## YOUR ASSIGNMENT
If a line in the data below holds the word "указанный", include it in the count. Give only the final number.

## PROVIDED ENTRIES
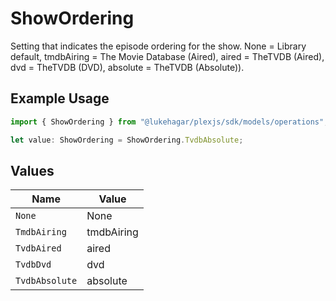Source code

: # ShowOrdering

Setting that indicates the episode ordering for the show.
None = Library default,
tmdbAiring = The Movie Database (Aired),
aired = TheTVDB (Aired),
dvd = TheTVDB (DVD),
absolute = TheTVDB (Absolute)).


## Example Usage

```typescript
import { ShowOrdering } from "@lukehagar/plexjs/sdk/models/operations";

let value: ShowOrdering = ShowOrdering.TvdbAbsolute;
```

## Values

| Name           | Value          |
| -------------- | -------------- |
| `None`         | None           |
| `TmdbAiring`   | tmdbAiring     |
| `TvdbAired`    | aired          |
| `TvdbDvd`      | dvd            |
| `TvdbAbsolute` | absolute       |
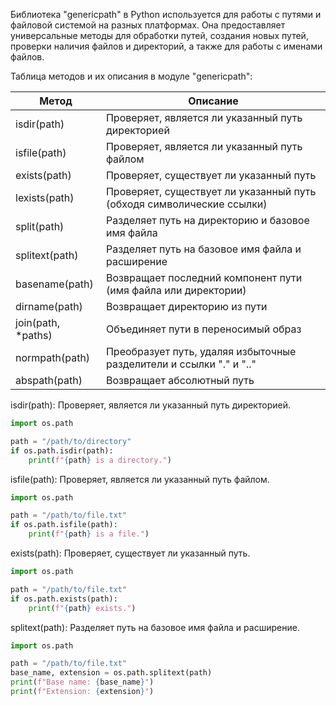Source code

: Библиотека "genericpath" в Python используется для работы с путями и файловой системой на разных платформах.
Она предоставляет универсальные методы для обработки путей, создания новых путей, проверки наличия файлов и директорий,
а также для работы с именами файлов.

Таблица методов и их описания в модуле "genericpath":

| Метод            | Описание                                                              |
|------------------|-----------------------------------------------------------------------|
| isdir(path)      | Проверяет, является ли указанный путь директорией                     |
| isfile(path)     | Проверяет, является ли указанный путь файлом                          |
| exists(path)     | Проверяет, существует ли указанный путь                               |
| lexists(path)    | Проверяет, существует ли указанный путь (обходя символические ссылки) |
| split(path)      | Разделяет путь на директорию и базовое имя файла                      |
| splitext(path)   | Разделяет путь на базовое имя файла и расширение                      |
| basename(path)   | Возвращает последний компонент пути (имя файла или директории)        |
| dirname(path)    | Возвращает директорию из пути                                         |
| join(path, *paths) | Объединяет пути в переносимый образ                                 |
| normpath(path)   | Преобразует путь, удаляя избыточные разделители и ссылки "." и ".."   |
| abspath(path)    | Возвращает абсолютный путь                                            |


isdir(path): Проверяет, является ли указанный путь директорией.

```python
import os.path

path = "/path/to/directory"
if os.path.isdir(path):
    print(f"{path} is a directory.")
```

isfile(path): Проверяет, является ли указанный путь файлом.

```python
import os.path

path = "/path/to/file.txt"
if os.path.isfile(path):
    print(f"{path} is a file.")
```

exists(path): Проверяет, существует ли указанный путь.

```python
import os.path

path = "/path/to/file.txt"
if os.path.exists(path):
    print(f"{path} exists.")
```

splitext(path): Разделяет путь на базовое имя файла и расширение.

```python
import os.path

path = "/path/to/file.txt"
base_name, extension = os.path.splitext(path)
print(f"Base name: {base_name}")
print(f"Extension: {extension}")
```
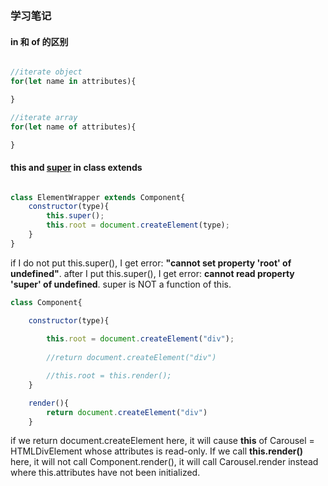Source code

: ### 学习笔记


#### in 和 of 的区别

```javascript

//iterate object
for(let name in attributes){

}

//iterate array
for(let name of attributes){

}


```

#### this and [super](https://developer.mozilla.org/zh-CN/docs/Web/JavaScript/Reference/Operators/super) in class extends

```javascript

class ElementWrapper extends Component{
    constructor(type){
        this.super();
        this.root = document.createElement(type);
    }
}

```

if I do not put this.super(), I get error: **"cannot set property 'root' of undefined"**.  after I put this.super(), I get error: **cannot read property 'super' of undefined**.  super is NOT a function of this. 

```javascript
class Component{

    constructor(type){
        
        this.root = document.createElement("div");
        
        //return document.createElement("div")

        //this.root = this.render();
    }

    render(){
        return document.createElement("div")
    }

```
if we return document.createElement here, it will cause **this** of Carousel = HTMLDivElement whose attributes is read-only.  If we call **this.render()** here, it will not call Component.render(),  it will call Carousel.render instead where this.attributes have not been initialized. 



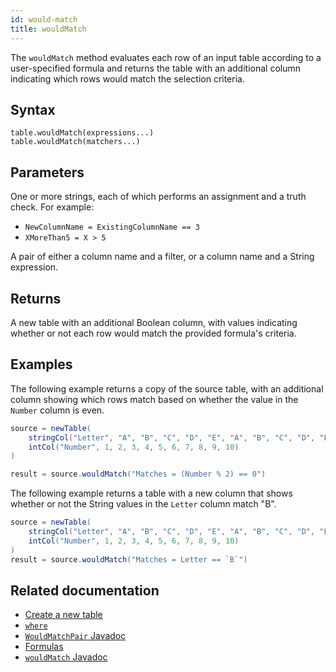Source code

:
 ```yaml
---
id: would-match
title: wouldMatch
---
```


The `wouldMatch` method evaluates each row of an input table according to a user-specified formula and returns the table with an additional column indicating which rows would match the selection criteria.

## Syntax

```
table.wouldMatch(expressions...)
table.wouldMatch(matchers...)
```

## Parameters

<ParamTable>
<Param name="expressions" type="String...">

One or more strings, each of which performs an assignment and a truth check. For example:

- `NewColumnName = ExistingColumnName == 3`
- `XMoreThan5 = X > 5`

</Param>
<Param name="matchers" type="WouldMatchPair">

A pair of either a column name and a filter, or a column name and a String expression.

</Param>
</ParamTable>

## Returns

A new table with an additional Boolean column, with values indicating whether or not each row would match the provided formula's criteria.

## Examples

The following example returns a copy of the source table, with an additional column showing which rows match based on whether the value in the `Number` column is even.

```groovy order=source,result
source = newTable(
    stringCol("Letter", "A", "B", "C", "D", "E", "A", "B", "C", "D", "E"),
    intCol("Number", 1, 2, 3, 4, 5, 6, 7, 8, 9, 10)
)

result = source.wouldMatch("Matches = (Number % 2) == 0")
```

The following example returns a table with a new column that shows whether or not the String values in the `Letter` column match "B".

```groovy order=source,result
source = newTable(
    stringCol("Letter", "A", "B", "C", "D", "E", "A", "B", "C", "D", "E"),
    intCol("Number", 1, 2, 3, 4, 5, 6, 7, 8, 9, 10)
)
result = source.wouldMatch("Matches = Letter == `B`")
```

## Related documentation

- [Create a new table](../../../how-to-guides/new-table.md)
- [`where`](./where.md)
- [`WouldMatchPair` Javadoc](https://deephaven.io/core/javadoc/io/deephaven/engine/table/WouldMatchPair.html)
- [Formulas](https://deephaven.io/core/groovy/docs/reference/query-language/formulas/)
- [`wouldMatch` Javadoc](<https://deephaven.io/core/javadoc/io/deephaven/engine/table/Table.html#wouldMatch(java.lang.String...)>)
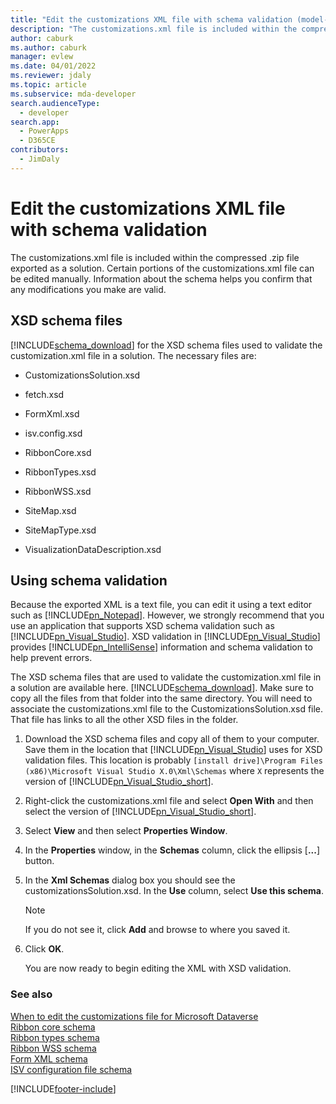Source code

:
 ```yaml
---
title: "Edit the customizations XML file with schema validation (model-driven apps) | Microsoft Docs" # Intent and product brand in a unique string of 43-59 chars including spaces"
description: "The customizations.xml file is included within the compressed .zip file exported as a solution. Certain portions of the customizations.xml file can be edited manually. Information about the schema helps you confirm that any modifications you make are valid." # 115-145 characters including spaces. This abstract displays in the search result."
author: caburk
ms.author: caburk
manager: evlew
ms.date: 04/01/2022
ms.reviewer: jdaly
ms.topic: article
ms.subservice: mda-developer
search.audienceType: 
  - developer
search.app: 
  - PowerApps
  - D365CE
contributors: 
  - JimDaly
---
```


# Edit the customizations XML file with schema validation

<!-- https://learn.microsoft.com/dynamics365/customer-engagement/developer/customize-dev/edit-customizations-xml-file-schema-validation -->

The customizations.xml file is included within the compressed .zip file exported as a solution. Certain portions of the customizations.xml file can be edited manually. Information about the schema helps you confirm that any modifications you make are valid.  
  
## XSD schema files  
 [!INCLUDE[schema_download](../../includes/schema-download.md)] for the XSD schema files used to validate the customization.xml file in a solution. The necessary files are:  
  
- CustomizationsSolution.xsd  
  
- fetch.xsd  
  
- FormXml.xsd  
  
- isv.config.xsd  
  
- RibbonCore.xsd  
  
- RibbonTypes.xsd  
  
- RibbonWSS.xsd  
  
- SiteMap.xsd  
  
- SiteMapType.xsd  
  
- VisualizationDataDescription.xsd  
  
  
<a name="BKMK_UseSchemaValidation"></a>

## Using schema validation  

Because the exported XML is a text file, you can edit it using a text editor such as [!INCLUDE[pn_Notepad](../../includes/pn-notepad.md)]. However, we strongly recommend that you use an application that supports XSD schema validation such as [!INCLUDE[pn_Visual_Studio](../../includes/pn-visual-studio.md)]. XSD validation in [!INCLUDE[pn_Visual_Studio](../../includes/pn-visual-studio.md)] <!-- TODO - need to fix this link. The page is not available (or [Visual Studio Express 2012 for Web](https://www.microsoft.com/visualstudio/eng/products/visual-studio-express-for-web))--> provides [!INCLUDE[pn_IntelliSense](../../includes/pn-intellisense.md)] information and schema validation to help prevent errors.  
  
The XSD schema files that are used to validate the customization.xml file in a solution are available here. [!INCLUDE[schema_download](../../includes/schema-download.md)]. Make sure to copy all the files from that folder into the same directory. You will need to associate the customizations.xml file to the CustomizationsSolution.xsd file. That file has links to all the other XSD files in the folder.  
  
1. Download the XSD schema files and copy all of them to your computer. Save them in the location that [!INCLUDE[pn_Visual_Studio](../../includes/pn-visual-studio.md)] uses for XSD validation files. This location is probably `[install drive]\Program Files (x86)\Microsoft Visual Studio X.0\Xml\Schemas` where `X` represents the version of [!INCLUDE[pn_Visual_Studio_short](../../includes/pn-visual-studio-short.md)].  
  
2. Right-click the customizations.xml file and select **Open With** and then select the version of [!INCLUDE[pn_Visual_Studio_short](../../includes/pn-visual-studio-short.md)].  
  
3. Select **View** and then select **Properties Window**.  
  
4. In the **Properties** window, in the **Schemas** column, click the ellipsis [**...**] button.  
  
5. In the **Xml Schemas** dialog box you should see the customizationsSolution.xsd. In the **Use** column, select **Use this schema**.  
  
   > [!NOTE]
   >  If you do not see it, click **Add** and browse to where you saved it.  
  
6. Click **OK**.  
  
   You are now ready to begin editing the XML with XSD validation.  
  
### See also

[When to edit the customizations file for Microsoft Dataverse](when-edit-customization-file.md)<br/> 
[Ribbon core schema](ribbon-core-schema.md)<br/>
[Ribbon types schema](ribbon-types-schema.md)<br/>
[Ribbon WSS schema](ribbon-wss-schema.md)<br/>
[Form XML schema](form-xml-schema.md)     
[ISV configuration file schema](/dynamics365/customer-engagement/developer/customize-dev/isv-configuration-file-schema)<br/>   <!-- TODO need to fix link relevant to the topic in powerapps repo-->



[!INCLUDE[footer-include](../../includes/footer-banner.md)]
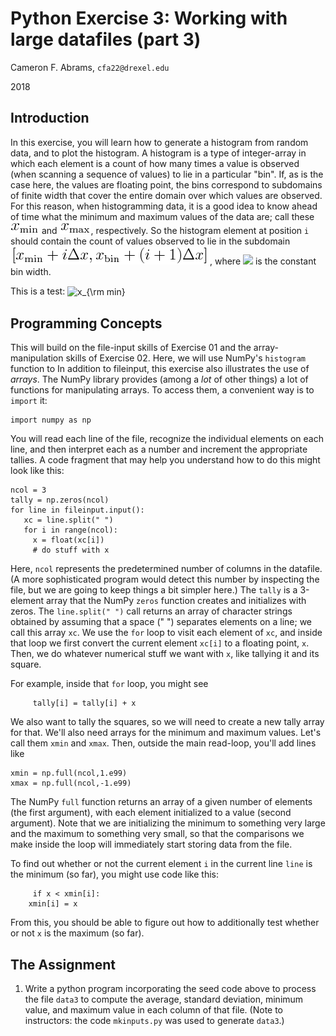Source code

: # Python Exercise 3:  Working with large datafiles (part 3)

Cameron F. Abrams, `cfa22@drexel.edu`

2018

## Introduction

In this exercise, you will learn how to generate a histogram from random data, and to plot the histogram.   A histogram is a type of integer-array in which each element is a count of how many times a value is observed (when scanning a sequence of values) to lie in a particular "bin".  If, as is the case here, the values are floating point, the bins correspond to subdomains of finite width that cover the entire domain over which values are observed.  For this reason, when histogramming data, it is a good idea to know ahead of time what the minimum and maximum values of the data are; call these ![](.README-images/xmin.png) and ![](.README-images/xmax.png), respectively.  So the histogram element at position `i` should contain the count of values observed to lie in the subdomain ![](.README-images/bin.png), where ![](.README-images/binwidth.png) is the constant bin width. 


This is a test: <img src="http://www.sciweavers.org/tex2img.php?eq=x_%7B%5Crm%20min%7D&bc=White&fc=Black&im=png&fs=18&ff=modern&edit=0" align="center" border="0" alt="x_{\rm min}" width="46" height="19" />

## Programming Concepts

This will build on the file-input skills of Exercise 01 and the array-manipulation skills of Exercise 02.  Here, we will use NumPy's `histogram` function to In addition to fileinput, this exercise also illustrates the use of _arrays_.  The NumPy library provides (among a _lot_ of other things) a lot of functions for manipulating arrays.  To access them, a convenient way is to `import` it:
```
import numpy as np
```

You will read each line of the file, recognize the individual elements on each line, and then interpret each as a number and increment the appropriate tallies.
A code fragment that may help you understand how to do this might look like this:

```
ncol = 3
tally = np.zeros(ncol)
for line in fileinput.input():
   xc = line.split(" ")
   for i in range(ncol):
     x = float(xc[i])
     # do stuff with x
```
Here, `ncol` represents the predetermined number of columns in the datafile.  (A more sophisticated program would detect this number by inspecting the file, but we are going to keep things a bit simpler here.)  The `tally` is a 3-element array that the NumPy `zeros` function creates and initializes with zeros.  The `line.split(" ")` call returns an array of character strings obtained by assuming that a space (" ") separates elements on a line; we call this array `xc`.  We use the `for` loop to visit each element of `xc`, and inside that loop we first convert the current element `xc[i]` to a floating point, `x`.  Then, we do whatever numerical stuff we want with `x`, like tallying it and its square.

For example, inside that `for` loop, you might see
```
     tally[i] = tally[i] + x
```

We also want to tally the squares, so we will need to create a new tally array for that.  We'll also need arrays for the minimum and maximum values.  Let's call them `xmin` and `xmax`.  Then, outside the main read-loop, you'll add lines like
```
xmin = np.full(ncol,1.e99)
xmax = np.full(ncol,-1.e99)
```
The NumPy `full` function returns an array of a given number of elements (the first argument), with each element initialized to a value (second argument).  Note that we are initializing the minimum to something very large and the maximum to something very small, so that the comparisons we make inside the loop will immediately start storing data from the file.

To find out whether or not the current element `i` in the current line `line` is the minimum (so far), you might use code like this:
```
     if x < xmin[i]:
	xmin[i] = x
```
From this, you should be able to figure out how to additionally test whether or not `x` is the maximum (so far).

## The Assignment

1. Write a python program incorporating the seed code above to process the file `data3` to compute the average, standard deviation, minimum value, and maximum value in each column of that file. (Note to instructors: the code `mkinputs.py` was used to generate `data3`.)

## FINISHED TASK
7